Un second au revoir, de Takogawa Takomaru, est un thriller fantastique, dont la publication est toujours en cours au Japon. Hinata Harusawa apprend que le corps de son meilleur ami, Sora Otonashi, disparut lorsqu’ils étaient en deuxième année de lycée, a été retrouvé. Persuadé qu'il était parti à la découverte du monde, le choc est immense. Pendant la cérémonie, Hinata revoit chacun des anciens élèves du club d'Art du lycée. L'un d'eux remarque une chose étrange sur la dernière toile peinte par Sora...et se fait brutalement attaquer par un inconnu vêtu de noir. Alors qu'Hinata trouve le corps de son ancien camarade, il se fait lui aussi attaqué par surprise. Il se retrouve transporté au lycée, des années plus tôt, quelques mois avant la disparition de Sora. Pourra-t-il modifier le présent et sauver ses camarades ?
L'intrigue est menée efficacement et le doute sur la réalité des événements reste entier. La construction du premier tome est relativement classique, les soupçons d'Hinata se portant alternativement sur chaque personnage. Néanmoins, l'histoire est prenante et il est agréable de faire ses propres hypothèses sur l'identité du coupable !
Pour un public plus jeune (dès 8 ans), j'ai été très agréablement surprise par Shiita et la forêt des minuscules de Kamba Yûki, dans lequel nous suivons le jeune Shiita qui vit paisiblement dans sa colonie d'accueil depuis quelques années. Un jour, son ami Nara disparaît, en quête de grandes aventures. Seulement, pour les minuscules, la forêt est un endroit sauvage et dangereux. Shiita se lance sur les traces de son ami, bien décidé à le trouver avant qu'un malheur ne lui arrive. Cette courte série, terminée en 3 tomes possède une dynamique efficace grâce aux rebondissements nombreux et aux personnages farfelus et attachants.
Les suites de série
Le gros chat et la sorcière grincheuse, de Kachiwaba Hiro, continue à surprendre positivement avec ce tome 3. Cet isekai fonctionne principalement grâce à son originalité. Ici, pas d'être humain invoqué dans un monde de fantasy médiévale mais plutôt un chat, qui plus est, immense par rapport à notre échelle humaine. Il se retrouve bien malgré lui au milieu d'anciens conflits qui le dépassent. Il n'a qu'une envie : prendre soin de sa nouvelle maîtresse, la mystérieuse Jeanne. Une femme âgée se cachant dans la forêt, dissimulant son passé aux habitants du royaume voisin..La fin approche, puisque la série se termine en 5 volumes.
Enfin, c'est le tome 4 d'Hirayasumi qui clôture ce premier top manga/bd.
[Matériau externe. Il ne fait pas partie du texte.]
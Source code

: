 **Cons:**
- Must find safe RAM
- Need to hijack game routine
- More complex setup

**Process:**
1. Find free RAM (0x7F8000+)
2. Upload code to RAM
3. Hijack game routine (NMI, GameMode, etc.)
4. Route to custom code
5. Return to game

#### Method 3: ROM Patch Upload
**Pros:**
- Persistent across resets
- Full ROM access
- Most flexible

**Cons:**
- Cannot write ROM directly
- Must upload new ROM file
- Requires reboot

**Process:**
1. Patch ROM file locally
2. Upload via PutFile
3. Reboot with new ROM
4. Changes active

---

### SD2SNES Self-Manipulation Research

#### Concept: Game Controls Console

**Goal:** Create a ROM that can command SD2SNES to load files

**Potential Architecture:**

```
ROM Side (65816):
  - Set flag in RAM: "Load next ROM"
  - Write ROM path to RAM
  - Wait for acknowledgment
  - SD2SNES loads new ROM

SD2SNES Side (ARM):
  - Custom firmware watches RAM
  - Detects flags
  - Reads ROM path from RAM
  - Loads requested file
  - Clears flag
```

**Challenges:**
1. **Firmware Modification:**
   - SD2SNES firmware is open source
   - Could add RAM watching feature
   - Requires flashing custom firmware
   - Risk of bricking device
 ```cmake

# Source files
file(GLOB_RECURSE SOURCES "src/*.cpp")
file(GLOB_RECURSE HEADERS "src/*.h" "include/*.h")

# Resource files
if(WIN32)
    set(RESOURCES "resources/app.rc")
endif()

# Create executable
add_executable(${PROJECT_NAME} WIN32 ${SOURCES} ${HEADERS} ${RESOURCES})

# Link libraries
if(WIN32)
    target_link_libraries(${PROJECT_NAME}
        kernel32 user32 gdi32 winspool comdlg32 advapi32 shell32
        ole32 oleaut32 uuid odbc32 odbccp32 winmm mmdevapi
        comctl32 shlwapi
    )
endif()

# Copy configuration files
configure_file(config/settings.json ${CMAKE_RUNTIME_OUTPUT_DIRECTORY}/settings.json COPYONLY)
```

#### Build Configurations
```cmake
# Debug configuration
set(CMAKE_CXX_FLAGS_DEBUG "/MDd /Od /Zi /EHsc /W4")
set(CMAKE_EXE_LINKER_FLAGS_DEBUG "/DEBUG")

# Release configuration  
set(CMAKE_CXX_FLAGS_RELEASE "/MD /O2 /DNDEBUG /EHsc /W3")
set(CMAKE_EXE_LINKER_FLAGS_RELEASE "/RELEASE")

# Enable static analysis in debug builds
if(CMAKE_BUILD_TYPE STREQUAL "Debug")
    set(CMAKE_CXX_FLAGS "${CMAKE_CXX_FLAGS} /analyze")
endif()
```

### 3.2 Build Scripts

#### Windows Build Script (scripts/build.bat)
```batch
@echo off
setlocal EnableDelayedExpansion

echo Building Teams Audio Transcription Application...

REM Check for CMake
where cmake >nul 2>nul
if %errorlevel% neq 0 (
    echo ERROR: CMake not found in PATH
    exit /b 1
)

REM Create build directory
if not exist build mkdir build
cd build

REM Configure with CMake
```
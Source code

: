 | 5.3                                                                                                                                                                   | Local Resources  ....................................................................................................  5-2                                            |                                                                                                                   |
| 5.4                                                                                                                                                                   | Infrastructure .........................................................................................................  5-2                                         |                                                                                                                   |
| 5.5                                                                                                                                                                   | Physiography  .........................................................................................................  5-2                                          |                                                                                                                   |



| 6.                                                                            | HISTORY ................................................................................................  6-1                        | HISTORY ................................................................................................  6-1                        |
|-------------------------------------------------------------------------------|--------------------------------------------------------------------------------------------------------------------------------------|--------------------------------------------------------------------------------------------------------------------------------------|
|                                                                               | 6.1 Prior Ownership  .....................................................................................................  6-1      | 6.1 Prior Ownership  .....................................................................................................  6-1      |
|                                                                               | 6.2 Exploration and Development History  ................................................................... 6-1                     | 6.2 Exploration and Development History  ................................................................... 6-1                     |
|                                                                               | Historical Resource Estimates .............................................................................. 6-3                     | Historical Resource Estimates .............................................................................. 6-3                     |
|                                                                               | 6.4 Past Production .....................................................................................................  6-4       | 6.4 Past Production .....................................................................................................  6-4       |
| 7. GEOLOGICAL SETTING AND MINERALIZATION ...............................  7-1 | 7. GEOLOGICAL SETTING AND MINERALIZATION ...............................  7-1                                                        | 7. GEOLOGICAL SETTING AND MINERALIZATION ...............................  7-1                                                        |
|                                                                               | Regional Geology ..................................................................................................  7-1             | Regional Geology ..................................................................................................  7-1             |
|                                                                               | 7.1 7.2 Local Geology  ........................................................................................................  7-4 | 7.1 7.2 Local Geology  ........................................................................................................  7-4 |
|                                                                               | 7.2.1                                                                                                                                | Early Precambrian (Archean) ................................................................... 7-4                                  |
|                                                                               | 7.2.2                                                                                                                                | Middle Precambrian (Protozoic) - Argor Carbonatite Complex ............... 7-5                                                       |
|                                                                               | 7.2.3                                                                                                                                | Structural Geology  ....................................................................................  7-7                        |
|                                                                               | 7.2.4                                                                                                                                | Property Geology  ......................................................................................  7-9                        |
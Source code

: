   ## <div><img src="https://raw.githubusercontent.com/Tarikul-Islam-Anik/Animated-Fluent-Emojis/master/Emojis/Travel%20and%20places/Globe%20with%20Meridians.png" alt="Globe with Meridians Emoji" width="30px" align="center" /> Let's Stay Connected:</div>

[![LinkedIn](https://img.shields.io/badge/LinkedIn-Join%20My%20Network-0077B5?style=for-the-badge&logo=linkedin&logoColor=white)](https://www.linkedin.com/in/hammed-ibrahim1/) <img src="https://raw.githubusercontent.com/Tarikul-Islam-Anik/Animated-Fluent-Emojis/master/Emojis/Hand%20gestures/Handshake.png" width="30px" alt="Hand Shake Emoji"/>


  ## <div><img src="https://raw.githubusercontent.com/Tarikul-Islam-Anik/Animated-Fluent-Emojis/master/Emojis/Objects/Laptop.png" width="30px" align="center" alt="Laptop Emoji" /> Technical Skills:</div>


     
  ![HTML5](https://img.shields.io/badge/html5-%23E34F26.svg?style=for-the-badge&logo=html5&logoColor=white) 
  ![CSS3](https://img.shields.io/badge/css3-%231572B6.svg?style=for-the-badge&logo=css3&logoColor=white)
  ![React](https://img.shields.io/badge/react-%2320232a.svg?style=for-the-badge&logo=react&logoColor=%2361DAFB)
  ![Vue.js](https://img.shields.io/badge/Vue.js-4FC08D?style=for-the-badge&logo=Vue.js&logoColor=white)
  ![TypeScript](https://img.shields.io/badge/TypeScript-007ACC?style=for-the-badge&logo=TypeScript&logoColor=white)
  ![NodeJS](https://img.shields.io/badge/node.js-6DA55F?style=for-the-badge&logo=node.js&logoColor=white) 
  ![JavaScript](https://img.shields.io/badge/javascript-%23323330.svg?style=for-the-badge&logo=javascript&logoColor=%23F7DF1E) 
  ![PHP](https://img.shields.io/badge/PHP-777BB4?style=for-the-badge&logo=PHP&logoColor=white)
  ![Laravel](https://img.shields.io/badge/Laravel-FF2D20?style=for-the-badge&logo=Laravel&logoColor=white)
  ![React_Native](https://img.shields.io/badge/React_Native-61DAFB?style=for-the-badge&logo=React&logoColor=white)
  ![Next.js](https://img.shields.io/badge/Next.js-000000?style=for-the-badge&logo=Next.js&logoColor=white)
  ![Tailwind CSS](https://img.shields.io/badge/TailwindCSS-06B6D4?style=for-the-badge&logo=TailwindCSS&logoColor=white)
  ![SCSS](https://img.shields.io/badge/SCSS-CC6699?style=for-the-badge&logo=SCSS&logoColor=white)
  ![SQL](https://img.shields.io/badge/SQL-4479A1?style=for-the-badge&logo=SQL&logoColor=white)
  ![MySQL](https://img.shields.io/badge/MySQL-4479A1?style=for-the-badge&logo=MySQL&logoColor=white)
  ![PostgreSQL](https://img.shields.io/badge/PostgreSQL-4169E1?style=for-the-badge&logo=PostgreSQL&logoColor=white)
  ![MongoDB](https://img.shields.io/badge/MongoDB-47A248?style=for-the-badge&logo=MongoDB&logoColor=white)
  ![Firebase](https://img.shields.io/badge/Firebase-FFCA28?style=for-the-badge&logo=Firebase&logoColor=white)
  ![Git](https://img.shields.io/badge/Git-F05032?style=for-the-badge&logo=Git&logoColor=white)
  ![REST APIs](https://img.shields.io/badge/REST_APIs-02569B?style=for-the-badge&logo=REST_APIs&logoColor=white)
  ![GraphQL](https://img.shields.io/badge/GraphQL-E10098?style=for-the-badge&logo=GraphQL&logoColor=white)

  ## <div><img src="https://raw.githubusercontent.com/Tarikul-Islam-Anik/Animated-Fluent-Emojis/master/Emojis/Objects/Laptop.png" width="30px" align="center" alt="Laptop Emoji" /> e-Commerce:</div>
Shinzo Keigo continue de nous raconter la vie tranquille de Hiroto, de sa cousine et de toutes les personnes qui les entourent avec le talent discret placé dans les détails, les regards, l'émotion transmise par la lumière. Un nouveau tome aussi lumineux que les précédents. Je le certifie, ce manga est encore plus efficace qu'un bon câlin.